Needed from the entries below: every line that holds the word "adoption".

_ _ _ _ _

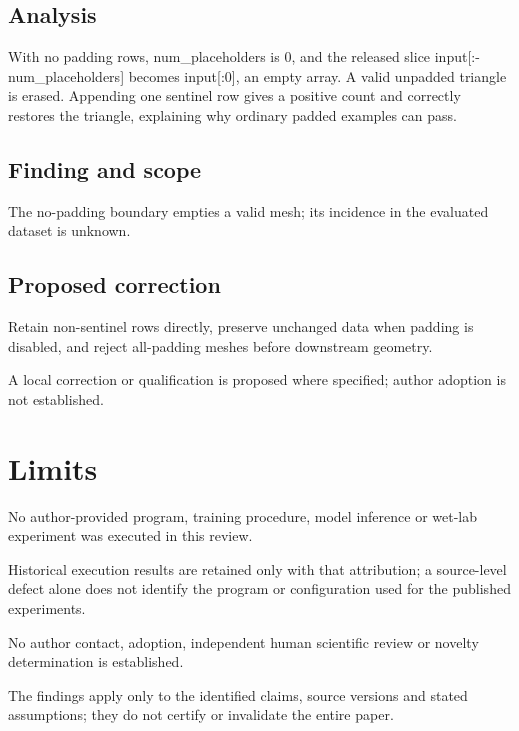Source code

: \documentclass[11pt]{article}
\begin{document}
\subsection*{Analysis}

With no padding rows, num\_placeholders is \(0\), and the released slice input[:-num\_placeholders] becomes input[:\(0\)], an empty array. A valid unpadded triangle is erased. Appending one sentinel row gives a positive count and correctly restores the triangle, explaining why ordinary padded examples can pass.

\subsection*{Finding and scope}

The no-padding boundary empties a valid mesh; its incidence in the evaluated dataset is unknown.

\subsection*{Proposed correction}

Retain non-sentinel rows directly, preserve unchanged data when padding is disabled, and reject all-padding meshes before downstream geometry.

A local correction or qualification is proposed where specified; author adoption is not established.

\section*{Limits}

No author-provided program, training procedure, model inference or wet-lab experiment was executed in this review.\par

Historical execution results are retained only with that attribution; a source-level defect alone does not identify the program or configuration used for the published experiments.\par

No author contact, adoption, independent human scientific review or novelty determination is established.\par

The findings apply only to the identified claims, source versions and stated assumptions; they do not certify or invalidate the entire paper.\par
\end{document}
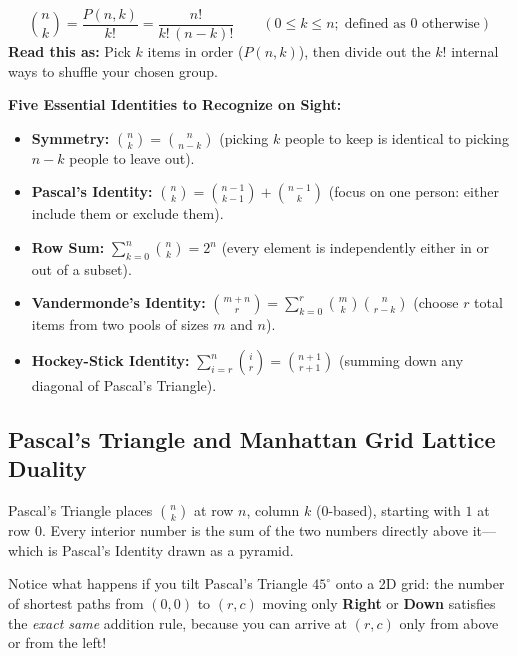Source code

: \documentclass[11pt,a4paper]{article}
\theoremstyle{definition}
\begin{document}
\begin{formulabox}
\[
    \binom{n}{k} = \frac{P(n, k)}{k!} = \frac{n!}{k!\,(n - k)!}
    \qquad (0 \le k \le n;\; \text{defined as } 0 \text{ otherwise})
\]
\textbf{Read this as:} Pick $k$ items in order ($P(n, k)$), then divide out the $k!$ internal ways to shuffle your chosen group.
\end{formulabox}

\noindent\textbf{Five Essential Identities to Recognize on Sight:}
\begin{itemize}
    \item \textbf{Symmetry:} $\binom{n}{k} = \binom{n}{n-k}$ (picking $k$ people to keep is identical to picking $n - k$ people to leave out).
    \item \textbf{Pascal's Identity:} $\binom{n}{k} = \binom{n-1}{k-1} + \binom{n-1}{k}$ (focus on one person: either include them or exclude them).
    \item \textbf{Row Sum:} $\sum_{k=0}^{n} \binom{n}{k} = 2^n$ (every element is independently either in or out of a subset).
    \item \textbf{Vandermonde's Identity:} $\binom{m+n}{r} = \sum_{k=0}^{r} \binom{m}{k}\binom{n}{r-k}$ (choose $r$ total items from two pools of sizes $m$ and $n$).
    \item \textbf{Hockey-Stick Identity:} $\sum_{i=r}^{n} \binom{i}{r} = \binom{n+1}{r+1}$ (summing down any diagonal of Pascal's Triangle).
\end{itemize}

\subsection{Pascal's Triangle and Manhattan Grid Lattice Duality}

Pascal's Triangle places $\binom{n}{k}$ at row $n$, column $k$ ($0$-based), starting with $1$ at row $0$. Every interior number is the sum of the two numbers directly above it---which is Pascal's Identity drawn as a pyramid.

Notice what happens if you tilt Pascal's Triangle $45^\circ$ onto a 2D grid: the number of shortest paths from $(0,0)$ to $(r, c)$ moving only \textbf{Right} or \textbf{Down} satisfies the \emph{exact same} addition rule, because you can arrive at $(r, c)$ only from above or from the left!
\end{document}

_ _ _ _ _

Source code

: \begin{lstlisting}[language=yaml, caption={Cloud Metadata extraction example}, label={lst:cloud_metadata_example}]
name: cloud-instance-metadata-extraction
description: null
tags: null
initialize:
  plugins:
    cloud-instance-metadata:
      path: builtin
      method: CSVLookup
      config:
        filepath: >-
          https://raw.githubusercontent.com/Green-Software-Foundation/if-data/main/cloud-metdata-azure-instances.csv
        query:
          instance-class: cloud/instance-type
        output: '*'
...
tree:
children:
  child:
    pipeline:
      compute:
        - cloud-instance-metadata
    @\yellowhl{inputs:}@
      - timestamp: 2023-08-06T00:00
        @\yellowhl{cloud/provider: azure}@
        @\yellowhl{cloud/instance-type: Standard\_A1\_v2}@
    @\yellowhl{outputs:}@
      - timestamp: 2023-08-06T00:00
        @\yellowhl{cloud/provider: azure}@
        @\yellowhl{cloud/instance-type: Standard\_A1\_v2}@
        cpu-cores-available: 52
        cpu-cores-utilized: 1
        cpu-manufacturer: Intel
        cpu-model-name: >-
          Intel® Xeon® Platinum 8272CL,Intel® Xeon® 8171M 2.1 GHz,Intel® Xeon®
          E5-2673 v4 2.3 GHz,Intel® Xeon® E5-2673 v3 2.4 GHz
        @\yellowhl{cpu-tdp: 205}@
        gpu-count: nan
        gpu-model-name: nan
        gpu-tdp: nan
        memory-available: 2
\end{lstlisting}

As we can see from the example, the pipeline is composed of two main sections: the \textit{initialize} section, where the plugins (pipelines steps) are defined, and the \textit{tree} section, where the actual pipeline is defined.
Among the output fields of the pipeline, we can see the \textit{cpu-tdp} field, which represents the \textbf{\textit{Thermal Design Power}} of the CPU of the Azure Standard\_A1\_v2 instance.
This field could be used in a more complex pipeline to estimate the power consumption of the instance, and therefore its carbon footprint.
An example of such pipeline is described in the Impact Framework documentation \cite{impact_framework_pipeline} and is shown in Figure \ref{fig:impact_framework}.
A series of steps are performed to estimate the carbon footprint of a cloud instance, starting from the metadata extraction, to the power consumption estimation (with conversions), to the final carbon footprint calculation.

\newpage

_ _ _ _ _

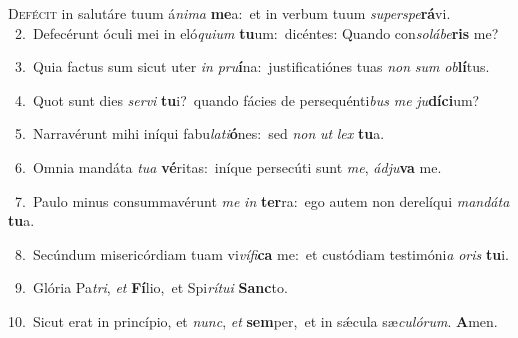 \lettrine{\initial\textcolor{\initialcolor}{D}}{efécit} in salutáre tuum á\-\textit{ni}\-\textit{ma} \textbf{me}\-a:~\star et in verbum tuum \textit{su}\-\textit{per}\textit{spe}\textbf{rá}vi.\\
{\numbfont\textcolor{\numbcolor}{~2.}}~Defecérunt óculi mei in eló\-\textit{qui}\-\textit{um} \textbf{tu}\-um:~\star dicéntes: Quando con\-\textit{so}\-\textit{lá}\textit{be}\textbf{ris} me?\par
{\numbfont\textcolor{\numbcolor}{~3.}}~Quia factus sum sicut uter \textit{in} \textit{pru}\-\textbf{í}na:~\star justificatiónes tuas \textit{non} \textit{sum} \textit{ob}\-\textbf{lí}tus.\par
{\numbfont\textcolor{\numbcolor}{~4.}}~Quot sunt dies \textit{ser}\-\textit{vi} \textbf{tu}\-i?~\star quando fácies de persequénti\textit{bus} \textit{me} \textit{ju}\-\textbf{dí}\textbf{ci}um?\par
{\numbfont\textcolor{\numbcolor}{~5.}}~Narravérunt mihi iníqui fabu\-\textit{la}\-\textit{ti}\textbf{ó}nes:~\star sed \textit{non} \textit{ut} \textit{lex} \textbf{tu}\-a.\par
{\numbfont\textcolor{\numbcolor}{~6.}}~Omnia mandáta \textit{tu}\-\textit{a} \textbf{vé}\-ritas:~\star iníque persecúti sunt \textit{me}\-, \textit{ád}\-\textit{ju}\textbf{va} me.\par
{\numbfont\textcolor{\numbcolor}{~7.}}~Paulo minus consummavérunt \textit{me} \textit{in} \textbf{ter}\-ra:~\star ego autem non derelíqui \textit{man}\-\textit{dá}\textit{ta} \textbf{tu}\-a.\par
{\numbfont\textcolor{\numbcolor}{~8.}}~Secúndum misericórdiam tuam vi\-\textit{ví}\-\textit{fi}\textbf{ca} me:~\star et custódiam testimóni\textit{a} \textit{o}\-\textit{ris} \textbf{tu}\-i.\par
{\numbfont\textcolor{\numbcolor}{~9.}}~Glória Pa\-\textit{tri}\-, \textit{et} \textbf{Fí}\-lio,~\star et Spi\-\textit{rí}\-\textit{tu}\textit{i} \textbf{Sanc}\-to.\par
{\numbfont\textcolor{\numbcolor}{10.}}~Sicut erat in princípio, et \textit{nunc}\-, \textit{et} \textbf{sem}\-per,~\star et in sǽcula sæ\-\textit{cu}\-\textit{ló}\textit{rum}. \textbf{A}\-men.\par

_ _ _ _ _

RESULT BELOW:
A local correction or qualification is proposed where specified; author adoption is not established.
No author contact, adoption, independent human scientific review or novelty determination is established.\par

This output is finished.